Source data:
== Segment start ==
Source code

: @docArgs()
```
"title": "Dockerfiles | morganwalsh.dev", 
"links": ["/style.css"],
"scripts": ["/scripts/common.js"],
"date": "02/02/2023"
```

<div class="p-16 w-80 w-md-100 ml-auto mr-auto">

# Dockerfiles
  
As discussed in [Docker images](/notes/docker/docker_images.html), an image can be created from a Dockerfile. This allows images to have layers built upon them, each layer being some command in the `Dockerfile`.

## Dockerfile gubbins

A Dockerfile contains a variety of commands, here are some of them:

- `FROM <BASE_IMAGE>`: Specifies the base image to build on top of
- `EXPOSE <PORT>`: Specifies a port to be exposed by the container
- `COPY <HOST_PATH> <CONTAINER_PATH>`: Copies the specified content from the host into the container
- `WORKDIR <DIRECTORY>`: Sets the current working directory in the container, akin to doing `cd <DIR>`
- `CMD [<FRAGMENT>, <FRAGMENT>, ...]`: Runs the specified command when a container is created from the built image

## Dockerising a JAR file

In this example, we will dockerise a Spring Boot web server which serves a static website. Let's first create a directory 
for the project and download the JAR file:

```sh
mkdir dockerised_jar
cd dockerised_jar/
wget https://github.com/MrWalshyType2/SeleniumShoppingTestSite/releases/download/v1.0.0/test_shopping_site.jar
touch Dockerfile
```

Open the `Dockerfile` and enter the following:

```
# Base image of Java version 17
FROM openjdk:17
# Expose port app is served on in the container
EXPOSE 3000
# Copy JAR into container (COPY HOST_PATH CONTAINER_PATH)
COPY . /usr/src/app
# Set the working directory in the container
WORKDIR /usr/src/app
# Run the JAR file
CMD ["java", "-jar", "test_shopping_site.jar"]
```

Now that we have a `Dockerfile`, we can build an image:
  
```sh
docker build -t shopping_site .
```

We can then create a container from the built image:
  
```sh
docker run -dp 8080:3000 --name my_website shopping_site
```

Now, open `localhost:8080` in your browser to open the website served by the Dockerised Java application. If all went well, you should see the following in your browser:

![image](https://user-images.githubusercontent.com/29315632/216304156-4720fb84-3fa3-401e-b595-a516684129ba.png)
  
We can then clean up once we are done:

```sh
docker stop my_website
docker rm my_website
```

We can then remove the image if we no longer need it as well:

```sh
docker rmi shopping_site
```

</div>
== Segment end ==
-- PROMPT --
Your reply should hold only the lines from the first line of the records through the one with "A Dockerfile contains", reproduced word for word.

-- TASK SOLUTION --
Source code

: @docArgs()
```
"title": "Dockerfiles | morganwalsh.dev", 
"links": ["/style.css"],
"scripts": ["/scripts/common.js"],
"date": "02/02/2023"
```

<div class="p-16 w-80 w-md-100 ml-auto mr-auto">

# Dockerfiles
  
As discussed in [Docker images](/notes/docker/docker_images.html), an image can be created from a Dockerfile. This allows images to have layers built upon them, each layer being some command in the `Dockerfile`.

## Dockerfile gubbins

A Dockerfile contains a variety of commands, here are some of them:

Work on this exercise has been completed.